[LinuxBIOS] commit rules

Stefan Reinauer stepan at coresystems.de
Sat Oct 21 01:25:50 CEST 2006


* ron minnich <rminnich at gmail.com> [061021 00:41]:
> I don't understand the process.
 
The goal of the process is to make changes trackable even after a longer
period of time. Therefore there needs to be a connection between
checkins and the discussion on the associated topics.

This is going to happen via the tracker eventually, as soon as all
infrastructure is in place. 

So each patch should "belong to" either a feature enhancement or a bug fix
(whereas "cleanup" would count as the later). As in: No code goes in
that does not serve a (documented) purpose. At some point when we are
doing LinuxBIOS v4 or v5, we might even go as far as "no code goes in
that has no automated test case that the code does what it is required to do"

And no code should go in that has not been reviewed. We do need to find
a solution on review timeouts (code has to be reviewed within ...
hours/days or it can go in without,.. thats what Yinghai did with the
AM2 code while we were at the symposium)

Until the tracker side of things is up and running, we should send mails
to the mailing list, as we've been doing recently, and have someone
review it there. As we have been doing it already.

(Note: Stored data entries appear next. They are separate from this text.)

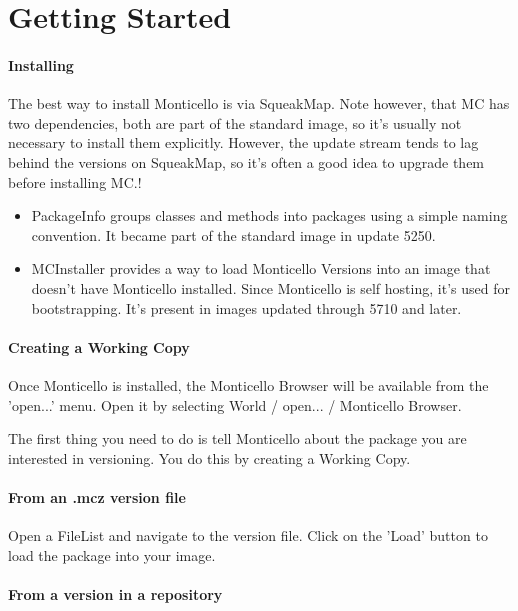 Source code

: \documentclass[a4paper,10pt,twoside]{book}
\begin{document}
\section{Getting Started}

\paragraph{Installing}

The best way to install Monticello is via SqueakMap. Note however, that MC has two dependencies, both are part of the standard image, so it's usually not necessary to install them explicitly. However, the update stream tends to lag behind the versions on SqueakMap, so it's often a good idea to upgrade them before installing MC.!
\begin{itemize}
\item PackageInfo groups classes and methods into packages using a simple naming convention. It became part of the standard image in update 5250.
\item MCInstaller provides a way to load Monticello Versions into an image that doesn't have Monticello installed. Since Monticello is self hosting, it's used for bootstrapping. It's present in images updated through 5710 and later.
\end{itemize}

\paragraph{Creating a Working Copy}

Once Monticello is installed, the Monticello Browser will be available from the 'open...' menu. Open it by selecting World / open... / Monticello Browser.

The first thing you need to do is tell Monticello about the package you are interested in versioning. You do this by creating a Working Copy.

\paragraph{From an .mcz version file}
Open a FileList and navigate to the version file. Click on the 'Load' button to load the package into your image.

\paragraph{From a version in a repository}
\end{document}
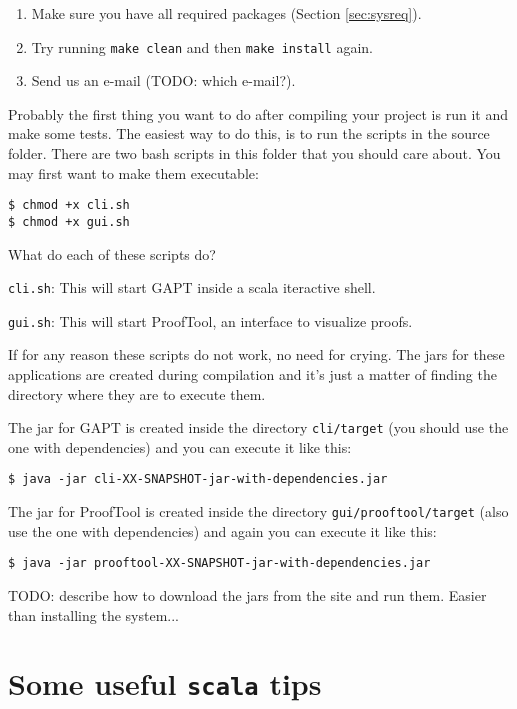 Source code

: \documentclass[a4paper, 11pt]{report}
\begin{document}
\begin{enumerate}
\item Make sure you have all required packages (Section \ref{sec:sysreq}).
\item Try running \texttt{make clean} and then \texttt{make install} again.
\item Send us an e-mail ({\color{red}TODO}: which e-mail?).
\end{enumerate}

Probably the first thing you want to do after compiling your project is run it
and make some tests. The easiest way to do this, is to run the scripts in the
source folder. There are two bash scripts in this folder that you should care
about. You may first want to make them executable:

\begin{lstlisting}
$ chmod +x cli.sh
$ chmod +x gui.sh
\end{lstlisting}

What do each of these scripts do?

\texttt{cli.sh}: This will start GAPT inside a scala iteractive shell.

\texttt{gui.sh}: This will start ProofTool, an interface to visualize proofs.

If for any reason these scripts do not work, no need for crying.
The jars for these applications are created during compilation
and it's just a matter of finding the directory where they are to execute them.

The jar for GAPT is created inside the directory \texttt{cli/target} (you
should use the one with dependencies) and you can execute it like this:

\begin{lstlisting}
$ java -jar cli-XX-SNAPSHOT-jar-with-dependencies.jar
\end{lstlisting}

The jar for ProofTool is created inside the directory
\texttt{gui/prooftool/target} (also use the one with dependencies) and again you
can execute it like this:

\begin{lstlisting}
$ java -jar prooftool-XX-SNAPSHOT-jar-with-dependencies.jar
\end{lstlisting}

{\color{red}TODO}: describe how to download the jars from the site and run them. Easier than
installing the system...

\section{Some useful \texttt{scala} tips}
\end{document}
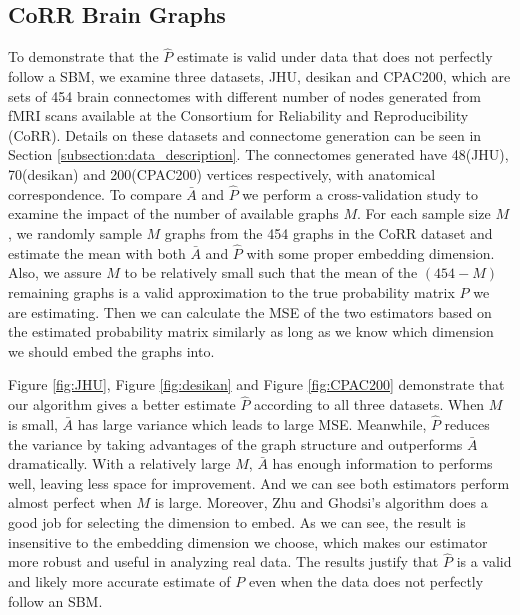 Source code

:\subsection{CoRR Brain Graphs}
\label{subsection:real_data}

To demonstrate that the $\hat{P}$ estimate is valid under data that does not perfectly follow a SBM, we examine three datasets, JHU, desikan and CPAC200, which are sets of 454 brain connectomes with different number of nodes generated from fMRI scans available at the Consortium for Reliability and Reproducibility (CoRR). Details on these datasets and connectome generation can be seen in Section \ref{subsection:data_description}.  The connectomes generated have 48(JHU), 70(desikan) and 200(CPAC200) vertices respectively, with anatomical correspondence. To compare $\bar{A}$ and $\hat{P}$ we perform a cross-validation study to examine the impact of the number of available graphs $M$.  For each sample size $M$, we randomly sample $M$ graphs from the 454 graphs in the CoRR dataset and estimate the mean with both $\bar{A}$ and $\hat{P}$ with some proper embedding dimension.  Also, we assure $M$ to be relatively small such that the mean of the $(454 - M)$ remaining graphs is a valid approximation to the true probability matrix $P$ we are estimating. Then we can calculate the MSE of the two estimators based on the estimated probability matrix similarly as long as we know which dimension we should embed the graphs into.

Figure \ref{fig:JHU}, Figure \ref{fig:desikan} and Figure \ref{fig:CPAC200} demonstrate that our algorithm gives a better estimate $\hat{P}$ according to all three datasets. 
When $M$ is small, $\bar{A}$ has large variance which leads to large MSE. Meanwhile, $\hat{P}$ reduces the variance by taking advantages of the graph structure and outperforms $\bar{A}$ dramatically. With a relatively large $M$, $\bar{A}$ has enough information to performs well, leaving less space for improvement. And we can see both estimators perform almost perfect when $M$ is large.
Moreover, Zhu and Ghodsi's algorithm does a good job for selecting the dimension to embed. As we can see, the result is insensitive to the embedding dimension we choose, which makes our estimator more robust and useful in analyzing real data.
The results justify that $\hat{P}$ is a valid and likely more accurate estimate of $P$ even when the data does not perfectly follow an SBM.

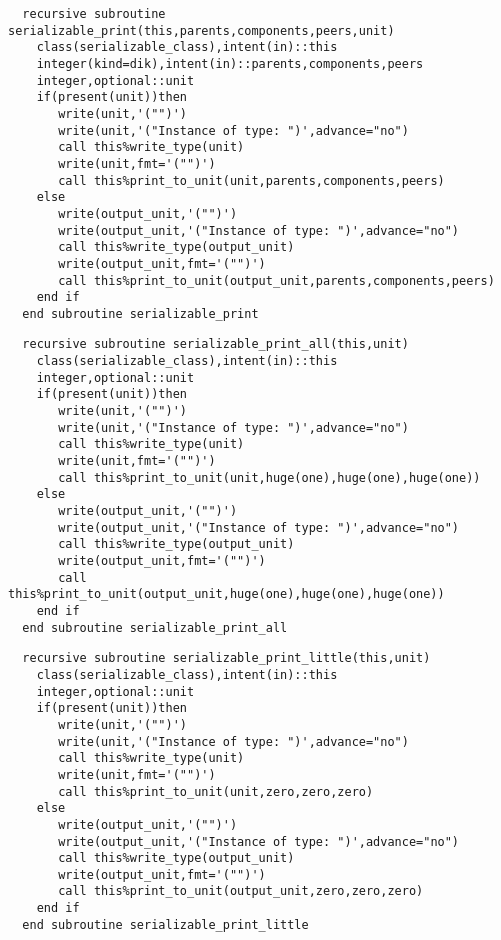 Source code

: \begin{Verbatim}
  recursive subroutine serializable_print(this,parents,components,peers,unit)
    class(serializable_class),intent(in)::this
    integer(kind=dik),intent(in)::parents,components,peers
    integer,optional::unit
    if(present(unit))then
       write(unit,'("")')
       write(unit,'("Instance of type: ")',advance="no")
       call this%write_type(unit)
       write(unit,fmt='("")')
       call this%print_to_unit(unit,parents,components,peers)
    else
       write(output_unit,'("")')
       write(output_unit,'("Instance of type: ")',advance="no")
       call this%write_type(output_unit)
       write(output_unit,fmt='("")')
       call this%print_to_unit(output_unit,parents,components,peers)
    end if
  end subroutine serializable_print
\end{Verbatim}

\begin{Verbatim}
  recursive subroutine serializable_print_all(this,unit)
    class(serializable_class),intent(in)::this
    integer,optional::unit
    if(present(unit))then
       write(unit,'("")')
       write(unit,'("Instance of type: ")',advance="no")
       call this%write_type(unit)
       write(unit,fmt='("")')
       call this%print_to_unit(unit,huge(one),huge(one),huge(one))
    else
       write(output_unit,'("")')
       write(output_unit,'("Instance of type: ")',advance="no")
       call this%write_type(output_unit)
       write(output_unit,fmt='("")')
       call this%print_to_unit(output_unit,huge(one),huge(one),huge(one))
    end if
  end subroutine serializable_print_all
\end{Verbatim}

\begin{Verbatim}
  recursive subroutine serializable_print_little(this,unit)
    class(serializable_class),intent(in)::this
    integer,optional::unit
    if(present(unit))then
       write(unit,'("")')
       write(unit,'("Instance of type: ")',advance="no")
       call this%write_type(unit)
       write(unit,fmt='("")')
       call this%print_to_unit(unit,zero,zero,zero)
    else
       write(output_unit,'("")')
       write(output_unit,'("Instance of type: ")',advance="no")
       call this%write_type(output_unit)
       write(output_unit,fmt='("")')
       call this%print_to_unit(output_unit,zero,zero,zero)
    end if
  end subroutine serializable_print_little
\end{Verbatim}

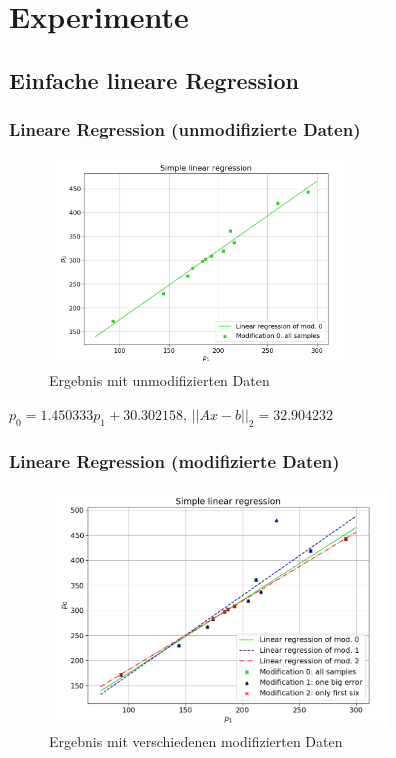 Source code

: \documentclass{beamer}
\begin{document}
\section{Experimente}
\subsection{Einfache lineare Regression}
\begin{frame} %
  \frametitle{Lineare Regression (unmodifizierte Daten)} %
\begin{figure}
  \centering
    \includegraphics[width=0.7\textwidth]{unmodified}
    \vspace{-1em}
  \caption{Ergebnis mit unmodifizierten Daten}
\end{figure}
\vspace{-1em}
\centering
$p_0 = 1.450333 p_1 + 30.302158$, $||Ax-b||_2 = 32.904232$

\end{frame}

\begin{frame} %
  \frametitle{Lineare Regression (modifizierte Daten)} %
  \begin{figure}
    \centering
      \includegraphics[width=0.8\textwidth]{Linear_Regression}
      \vspace{-1em}
    \caption{Ergebnis mit verschiedenen modifizierten Daten}
  \end{figure}
\end{frame}
\end{document}
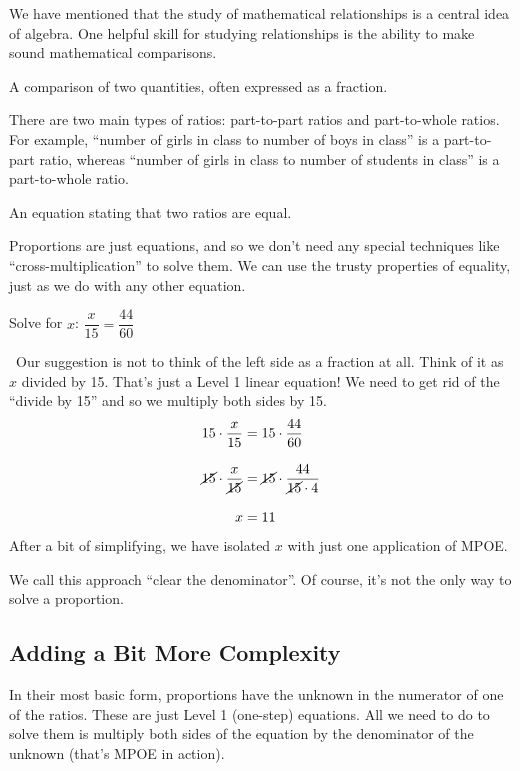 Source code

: We have mentioned that the study of mathematical relationships is a central idea of algebra. One helpful skill for studying relationships is the ability to make sound mathematical comparisons.

\begin{boxeddef}[Ratio]
A comparison of two quantities, often expressed as a fraction.
\end{boxeddef}

There are two main types of ratios: part-to-part ratios and part-to-whole ratios. For example, ``number of girls in class to number of boys in class'' is a part-to-part ratio, whereas ``number of girls in class to number of students in class'' is a part-to-whole ratio.

\begin{boxeddef}[Proportion]
An equation stating that two ratios are equal.
\end{boxeddef}

Proportions are just equations, and so we don't need any special techniques like ``cross-multiplication'' to solve them. We can use the trusty properties of equality, just as we do with any other equation.

\begin{boxedex}
Solve for $x$: $\dfrac{x}{15}=\dfrac{44}{60}$

\exsoln\ Our suggestion is not to think of the left side as a fraction at all. Think of it as $x$ divided by 15. That's just a Level 1 linear equation! We need to get rid of the ``divide by 15'' and so we multiply both sides by 15.
\[\begin{aligned}
15\cdot\frac{x}{15} &= 15\cdot\frac{44}{60}\\[2ex]
\cancel{15}\cdot\frac{x}{\cancel{15}} &= \cancel{15}\cdot\frac{44}{\cancel{15}\cdot4}\\[2ex]
x&=11
\end{aligned}\]
After a bit of simplifying, we have isolated $x$ with just one application of MPOE.
\end{boxedex}

We call this approach ``clear the denominator''. Of course, it's not the only way to solve a proportion.

\subsection{Adding a Bit More Complexity}

In their most basic form, proportions have the unknown in the numerator of one of the ratios. These are just Level 1 (one-step) equations. All we need to do to solve them is multiply both sides of the equation by the denominator of the unknown (that's MPOE in action).

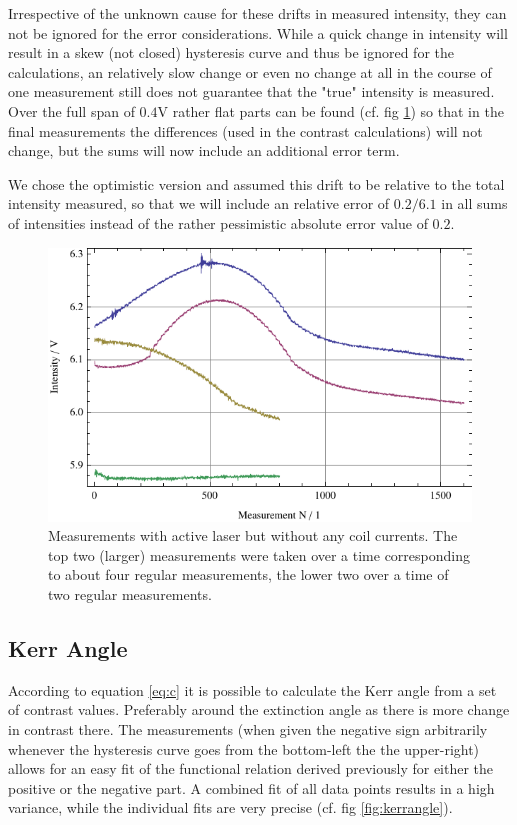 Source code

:\documentclass[a4paper]{scrartcl}
\numberwithin{equation}{section}
\numberwithin{figure}{section}
\numberwithin{table}{section}
\begin{document}
Irrespective of the unknown cause for these drifts in measured intensity, they can not be ignored for the error considerations. While a quick change in intensity will result in a skew (not closed) hysteresis curve and thus be ignored for the calculations, an relatively slow change or even no change at all in the course of one measurement still does not guarantee that the "true" intensity is measured. Over the full span of $0.4$V rather flat parts can be found (cf. fig \ref{fig:waal}) so that in the final measurements the differences (used in the contrast calculations) will not change, but the sums will now include an additional error term.%

We chose the optimistic version and assumed this drift to be relative to the total intensity measured, so that we will include an relative error of $0.2/6.1$ in all sums of intensities instead of the rather pessimistic absolute error value of $0.2$.
\begin{figure} 
 \centering
         \includegraphics[width=0.45\linewidth]{img/drift.pdf}
\caption{
\small Measurements with active laser but without any coil currents. The top two (larger) measurements were taken over a time corresponding to about four regular measurements, the lower two over a time of two regular measurements. } 
	\label{fig:waal}
\end{figure}


\subsection{Kerr Angle}
According to equation \ref{eq:c} it is possible to calculate the Kerr angle from a set of contrast values. Preferably around the extinction angle as there is more change in contrast there. The measurements (when given the negative sign arbitrarily whenever the hysteresis curve goes from the bottom-left the the upper-right) allows for an easy fit of the functional relation derived previously for either the positive or the negative part. A combined fit of all data points results in a high variance, while the individual fits are very precise (cf. fig \ref{fig:kerrangle}).
\end{document}
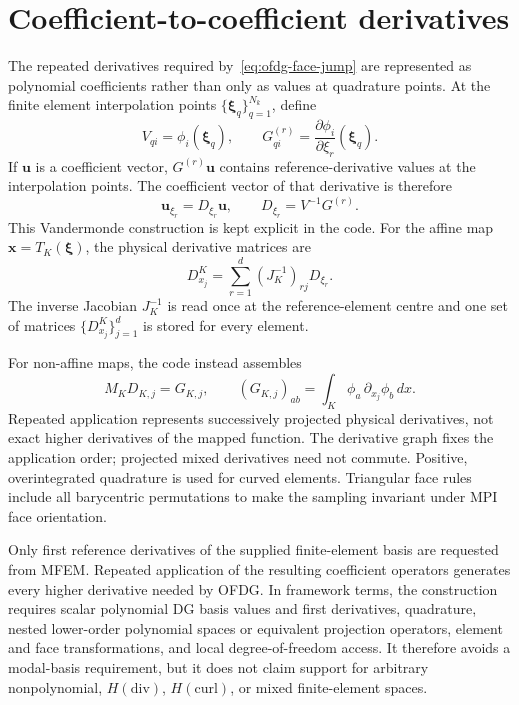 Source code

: \section{Coefficient-to-coefficient derivatives}

The repeated derivatives required by~\eqref{eq:ofdg-face-jump} are represented as
polynomial coefficients rather than only as values at quadrature points.  At the
finite element interpolation points $\{\boldsymbol{\xi}_q\}_{q=1}^{N_k}$, define
\begin{equation}
  V_{qi}=\phi_i(\boldsymbol{\xi}_q),
  \qquad
  G_{qi}^{(r)}
  =\frac{\partial\phi_i}{\partial\xi_r}(\boldsymbol{\xi}_q).
\end{equation}
If $\boldsymbol{u}$ is a coefficient vector, $G^{(r)}\boldsymbol{u}$ contains
reference-derivative values at the interpolation points.  The coefficient vector
of that derivative is therefore
\begin{equation}
  \boldsymbol{u}_{\xi_r}=D_{\xi_r}\boldsymbol{u},
  \qquad
  D_{\xi_r}=V^{-1}G^{(r)}.
  \label{eq:ofdg-reference-derivative-matrix}
\end{equation}
This Vandermonde construction is kept explicit in the code.  For the affine map
$\boldsymbol{x}=T_K(\boldsymbol{\xi})$, the physical derivative matrices are
\begin{equation}
  D_{x_j}^{K}
  =\sum_{r=1}^d(J_K^{-1})_{rj}D_{\xi_r}.
  \label{eq:ofdg-physical-derivative-matrix}
\end{equation}
The inverse Jacobian $J_K^{-1}$ is read once at the reference-element centre and
one set of matrices $\{D_{x_j}^{K}\}_{j=1}^d$ is stored for every element.

For non-affine maps, the code instead assembles
\begin{equation}
  M_K D_{K,j}=G_{K,j},\qquad
  (G_{K,j})_{ab}=\int_K\phi_a\,\partial_{x_j}\phi_b\,dx.
\end{equation}
Repeated application represents successively projected physical derivatives,
not exact higher derivatives of the mapped function.  The derivative graph
fixes the application order; projected mixed derivatives need not commute.
Positive, overintegrated quadrature is used for curved elements.  Triangular
face rules include all barycentric permutations to make the sampling invariant
under MPI face orientation.

Only first reference derivatives of the supplied finite-element basis are
requested from MFEM.  Repeated application of the resulting coefficient
operators generates every higher derivative needed by OFDG.  In framework
terms, the construction requires scalar polynomial DG basis values and first
derivatives, quadrature, nested lower-order polynomial spaces or equivalent
projection operators, element and face transformations, and local
degree-of-freedom access.  It therefore avoids a modal-basis requirement, but it
does not claim support for arbitrary nonpolynomial, $H(\mathrm{div})$,
$H(\mathrm{curl})$, or mixed finite-element spaces.

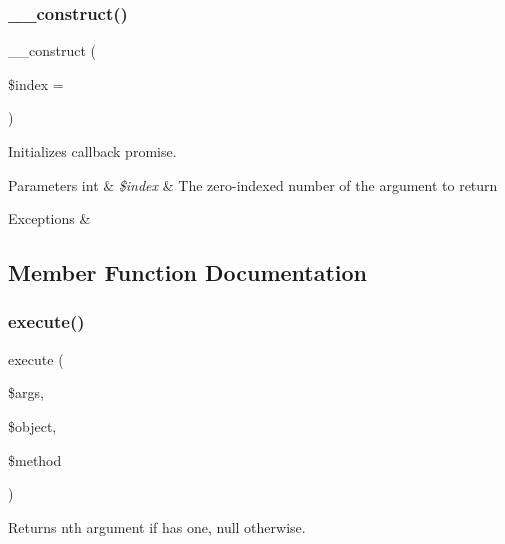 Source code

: \subsubsection{\texorpdfstring{\+\_\+\+\_\+construct()}{\_\_construct()}}
{\footnotesize\ttfamily \+\_\+\+\_\+construct (\begin{DoxyParamCaption}\item[{}]{\$index = {} }\end{DoxyParamCaption})}

Initializes callback promise.


\begin{DoxyParams}[1]{Parameters}
int & {\em \$index} & The zero-\/indexed number of the argument to return\\
\hline
\end{DoxyParams}

\begin{DoxyExceptions}{Exceptions}
{\em } & \\
\hline
\end{DoxyExceptions}


\subsection{Member Function Documentation}
\mbox{\label{class_prophecy_1_1_promise_1_1_return_argument_promise_a2b8542872672f9ac4ed0c942f931f0c6}} 
\subsubsection{\texorpdfstring{execute()}{execute()}}
{\footnotesize\ttfamily execute (\begin{DoxyParamCaption}\item[{array}]{\$args,  }\item[{\mbox{\hyperlink{class_prophecy_1_1_prophecy_1_1_object_prophecy}{Object\+Prophecy}}}]{\$object,  }\item[{\mbox{\hyperlink{class_prophecy_1_1_prophecy_1_1_method_prophecy}{Method\+Prophecy}}}]{\$method }\end{DoxyParamCaption})}

Returns nth argument if has one, null otherwise.


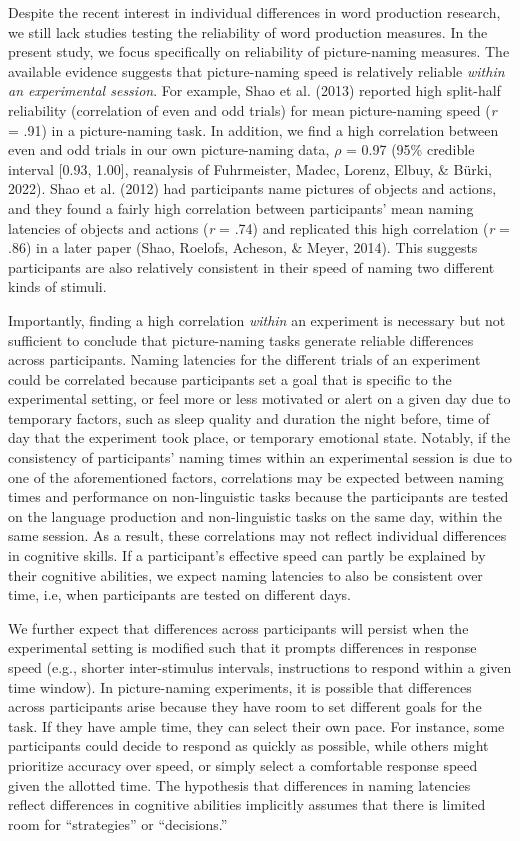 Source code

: \documentclass[
  man,floatsintext]{apa6}
\begin{document}
Despite the recent interest in individual differences in word production research, we still lack studies testing the reliability of word production measures. In the present study, we focus specifically on reliability of picture-naming measures. The available evidence suggests that picture-naming speed is relatively reliable \emph{within an experimental session}. For example, Shao et al. (2013) reported high split-half reliability (correlation of even and odd trials) for mean picture-naming speed (\emph{r} = .91) in a picture-naming task. In addition, we find a high correlation between even and odd trials in our own picture-naming data, \emph{\(\rho\)} = 0.97 (95\% credible interval {[}0.93, 1.00{]}, reanalysis of Fuhrmeister, Madec, Lorenz, Elbuy, \& Bürki, 2022). Shao et al. (2012) had participants name pictures of objects and actions, and they found a fairly high correlation between participants' mean naming latencies of objects and actions (\emph{r} = .74) and replicated this high correlation (\emph{r} = .86) in a later paper (Shao, Roelofs, Acheson, \& Meyer, 2014). This suggests participants are also relatively consistent in their speed of naming two different kinds of stimuli.

Importantly, finding a high correlation \emph{within} an experiment is necessary but not sufficient to conclude that picture-naming tasks generate reliable differences across participants. Naming latencies for the different trials of an experiment could be correlated because participants set a goal that is specific to the experimental setting, or feel more or less motivated or alert on a given day due to temporary factors, such as sleep quality and duration the night before, time of day that the experiment took place, or temporary emotional state. Notably, if the consistency of participants' naming times within an experimental session is due to one of the aforementioned factors, correlations may be expected between naming times and performance on non-linguistic tasks because the participants are tested on the language production and non-linguistic tasks on the same day, within the same session. As a result, these correlations may not reflect individual differences in cognitive skills. If a participant's effective speed can partly be explained by their cognitive abilities, we expect naming latencies to also be consistent over time, i.e, when participants are tested on different days.

We further expect that differences across participants will persist when the experimental setting is modified such that it prompts differences in response speed (e.g., shorter inter-stimulus intervals, instructions to respond within a given time window). In picture-naming experiments, it is possible that differences across participants arise because they have room to set different goals for the task. If they have ample time, they can select their own pace. For instance, some participants could decide to respond as quickly as possible, while others might prioritize accuracy over speed, or simply select a comfortable response speed given the allotted time. The hypothesis that differences in naming latencies reflect differences in cognitive abilities implicitly assumes that there is limited room for ``strategies'' or ``decisions.''
\end{document}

Note: This is not about restricting people to do their check ins.
It is still possible to sign off your own patches and get them committed
this way. But this should not be used to render the whole review and 
documentation tracability process useless. 

If you add a new board and dont change any other code, nobody will care 
if you sign it off yourself, because without the hardware nobody will be
able to give anything but well-intentioned hints.

> How does it work? Do I do svn commit, and someone else signs it off?

For now:

- send a patch to the mailing list and/or ask someone to review it.
- If you get the review within some amount of time, go ahead and check
  it in with the "foreign" signed-off-by
- If you dont get the review, send another mail explaining why you 
  check the code in anyways (ie. This is 3 lines of code adding a new
  flash chip to "flashrom", no review required)
  and commit the patch signed off by yourself.

For trivial stuff waiting for a review might not make sense or be
necessary. For infrastructure changes and cross-board features however,
we should take the time to do reviews.